Description of the task →
Taking the line with "- **Otras herramientas**: GitHub, Git, Google" as the first and the line with "- 🔹 [Ejercicios" as the last, set down exactly every line in that range from the entries below, and no more.
▼▼▼
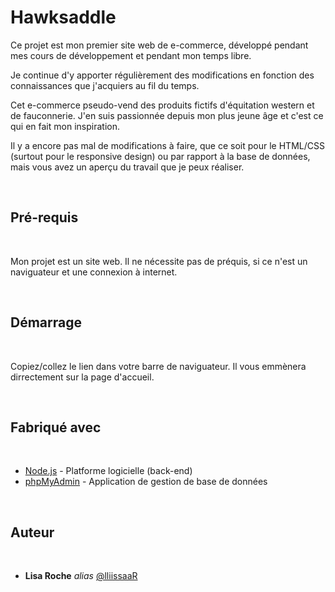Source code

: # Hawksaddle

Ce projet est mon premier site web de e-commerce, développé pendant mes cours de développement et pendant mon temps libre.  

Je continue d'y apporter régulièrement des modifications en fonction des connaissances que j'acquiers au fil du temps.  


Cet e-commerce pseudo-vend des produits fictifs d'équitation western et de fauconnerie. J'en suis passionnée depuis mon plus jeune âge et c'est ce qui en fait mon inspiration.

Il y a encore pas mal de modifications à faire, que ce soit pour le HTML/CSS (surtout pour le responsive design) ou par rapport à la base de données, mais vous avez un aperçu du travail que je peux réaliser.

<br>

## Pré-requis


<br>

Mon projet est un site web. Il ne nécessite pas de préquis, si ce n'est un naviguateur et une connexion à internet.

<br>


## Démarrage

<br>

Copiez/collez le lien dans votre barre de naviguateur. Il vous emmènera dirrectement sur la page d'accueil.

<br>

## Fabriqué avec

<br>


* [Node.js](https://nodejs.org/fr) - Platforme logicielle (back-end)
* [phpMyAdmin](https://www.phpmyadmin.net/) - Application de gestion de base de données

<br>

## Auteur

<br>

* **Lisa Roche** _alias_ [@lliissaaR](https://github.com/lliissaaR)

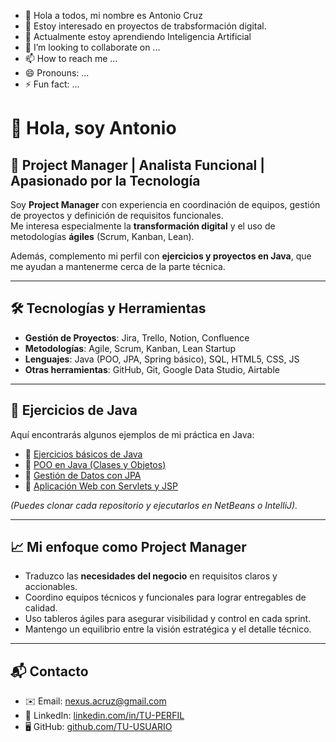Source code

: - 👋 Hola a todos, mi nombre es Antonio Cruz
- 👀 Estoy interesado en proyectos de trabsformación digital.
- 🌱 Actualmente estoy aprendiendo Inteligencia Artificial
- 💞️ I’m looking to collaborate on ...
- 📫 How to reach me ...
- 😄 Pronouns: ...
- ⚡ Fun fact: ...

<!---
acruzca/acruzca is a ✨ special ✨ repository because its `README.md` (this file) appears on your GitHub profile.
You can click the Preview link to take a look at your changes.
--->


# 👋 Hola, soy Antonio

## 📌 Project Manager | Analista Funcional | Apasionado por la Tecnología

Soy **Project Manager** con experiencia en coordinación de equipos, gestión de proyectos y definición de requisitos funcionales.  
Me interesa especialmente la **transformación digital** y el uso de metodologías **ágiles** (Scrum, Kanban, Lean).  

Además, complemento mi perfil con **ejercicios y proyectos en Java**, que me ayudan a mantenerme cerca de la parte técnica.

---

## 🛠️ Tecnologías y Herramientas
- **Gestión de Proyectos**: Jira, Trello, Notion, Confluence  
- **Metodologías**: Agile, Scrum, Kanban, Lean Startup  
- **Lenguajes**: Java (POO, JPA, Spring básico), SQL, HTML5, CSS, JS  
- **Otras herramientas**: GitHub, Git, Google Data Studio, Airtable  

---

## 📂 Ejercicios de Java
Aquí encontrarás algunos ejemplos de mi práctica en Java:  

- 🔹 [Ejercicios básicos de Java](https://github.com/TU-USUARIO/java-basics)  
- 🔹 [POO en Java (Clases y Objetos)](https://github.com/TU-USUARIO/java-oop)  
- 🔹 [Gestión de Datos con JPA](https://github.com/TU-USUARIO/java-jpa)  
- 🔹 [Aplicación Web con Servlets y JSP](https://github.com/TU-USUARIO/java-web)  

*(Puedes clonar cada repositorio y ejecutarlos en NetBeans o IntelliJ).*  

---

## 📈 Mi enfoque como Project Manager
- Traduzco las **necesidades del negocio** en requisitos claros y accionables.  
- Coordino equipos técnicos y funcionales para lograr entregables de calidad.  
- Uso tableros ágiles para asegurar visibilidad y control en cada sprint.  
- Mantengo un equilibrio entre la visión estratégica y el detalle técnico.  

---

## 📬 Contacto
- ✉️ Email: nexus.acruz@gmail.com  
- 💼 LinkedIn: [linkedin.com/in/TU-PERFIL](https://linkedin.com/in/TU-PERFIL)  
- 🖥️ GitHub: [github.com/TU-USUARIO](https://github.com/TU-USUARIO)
▲▲▲
Answer below →
- **Otras herramientas**: GitHub, Git, Google Data Studio, Airtable  

---

## 📂 Ejercicios de Java
Aquí encontrarás algunos ejemplos de mi práctica en Java:  

- 🔹 [Ejercicios básicos de Java](https://github.com/TU-USUARIO/java-basics)  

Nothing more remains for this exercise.